=== Exercise ===
In the listing below, the lines from the first through the one with "A> **KEY POINTS:**" are to be copied word for word.

=== Task material ===
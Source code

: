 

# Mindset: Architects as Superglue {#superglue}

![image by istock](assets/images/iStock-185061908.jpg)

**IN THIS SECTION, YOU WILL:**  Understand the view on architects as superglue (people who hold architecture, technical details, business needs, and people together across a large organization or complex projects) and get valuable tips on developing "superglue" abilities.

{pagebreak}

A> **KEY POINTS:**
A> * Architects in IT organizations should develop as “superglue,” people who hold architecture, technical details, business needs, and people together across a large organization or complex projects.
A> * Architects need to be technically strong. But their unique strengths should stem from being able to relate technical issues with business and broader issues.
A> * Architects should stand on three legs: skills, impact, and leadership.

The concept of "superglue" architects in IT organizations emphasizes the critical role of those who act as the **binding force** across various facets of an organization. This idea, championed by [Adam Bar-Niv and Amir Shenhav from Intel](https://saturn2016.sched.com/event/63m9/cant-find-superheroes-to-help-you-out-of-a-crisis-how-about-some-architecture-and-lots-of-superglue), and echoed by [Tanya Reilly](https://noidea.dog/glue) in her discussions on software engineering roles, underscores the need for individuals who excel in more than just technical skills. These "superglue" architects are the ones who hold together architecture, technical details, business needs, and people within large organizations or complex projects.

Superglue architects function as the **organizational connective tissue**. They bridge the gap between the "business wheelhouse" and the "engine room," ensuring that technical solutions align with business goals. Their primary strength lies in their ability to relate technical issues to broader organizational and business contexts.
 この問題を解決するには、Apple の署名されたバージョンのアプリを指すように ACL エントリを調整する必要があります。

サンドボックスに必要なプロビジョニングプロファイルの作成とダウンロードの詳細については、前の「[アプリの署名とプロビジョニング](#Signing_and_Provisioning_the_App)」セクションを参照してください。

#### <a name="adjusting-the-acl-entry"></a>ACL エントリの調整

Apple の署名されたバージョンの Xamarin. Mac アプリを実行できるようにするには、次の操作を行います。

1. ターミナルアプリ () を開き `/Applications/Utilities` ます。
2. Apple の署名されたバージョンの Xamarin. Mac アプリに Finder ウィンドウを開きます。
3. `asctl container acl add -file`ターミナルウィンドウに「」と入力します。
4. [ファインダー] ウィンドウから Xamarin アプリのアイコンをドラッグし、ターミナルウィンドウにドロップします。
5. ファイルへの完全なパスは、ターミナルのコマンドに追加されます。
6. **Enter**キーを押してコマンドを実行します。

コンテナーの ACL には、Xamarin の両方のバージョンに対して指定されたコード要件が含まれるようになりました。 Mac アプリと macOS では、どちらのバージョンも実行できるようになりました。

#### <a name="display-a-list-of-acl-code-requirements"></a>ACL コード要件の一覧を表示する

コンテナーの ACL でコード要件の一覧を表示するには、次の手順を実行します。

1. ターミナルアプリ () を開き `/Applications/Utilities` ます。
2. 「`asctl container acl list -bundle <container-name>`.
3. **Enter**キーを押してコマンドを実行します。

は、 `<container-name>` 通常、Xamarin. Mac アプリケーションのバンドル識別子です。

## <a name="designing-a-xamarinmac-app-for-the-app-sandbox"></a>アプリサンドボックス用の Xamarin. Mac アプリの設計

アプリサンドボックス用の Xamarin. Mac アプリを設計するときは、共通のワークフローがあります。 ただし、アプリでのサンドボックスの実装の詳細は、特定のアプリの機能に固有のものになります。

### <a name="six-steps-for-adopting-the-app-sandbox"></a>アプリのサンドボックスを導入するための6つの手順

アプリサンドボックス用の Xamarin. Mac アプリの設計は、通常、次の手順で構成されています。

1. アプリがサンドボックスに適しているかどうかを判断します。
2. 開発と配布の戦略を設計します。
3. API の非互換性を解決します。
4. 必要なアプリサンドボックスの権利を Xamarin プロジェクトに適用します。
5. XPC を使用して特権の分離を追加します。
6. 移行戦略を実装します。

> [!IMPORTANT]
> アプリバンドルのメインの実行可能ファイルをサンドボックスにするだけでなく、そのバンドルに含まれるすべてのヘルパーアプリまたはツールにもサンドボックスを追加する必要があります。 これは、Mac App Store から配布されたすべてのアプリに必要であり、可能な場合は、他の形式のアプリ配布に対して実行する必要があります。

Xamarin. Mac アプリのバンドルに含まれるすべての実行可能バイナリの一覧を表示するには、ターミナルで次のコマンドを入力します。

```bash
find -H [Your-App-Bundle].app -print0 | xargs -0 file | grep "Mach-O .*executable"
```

=== Solution to this exercise ===
Source code

: 

# Mindset: Architects as Superglue {#superglue}

![image by istock](assets/images/iStock-185061908.jpg)

**IN THIS SECTION, YOU WILL:**  Understand the view on architects as superglue (people who hold architecture, technical details, business needs, and people together across a large organization or complex projects) and get valuable tips on developing "superglue" abilities.

{pagebreak}

A> **KEY POINTS:**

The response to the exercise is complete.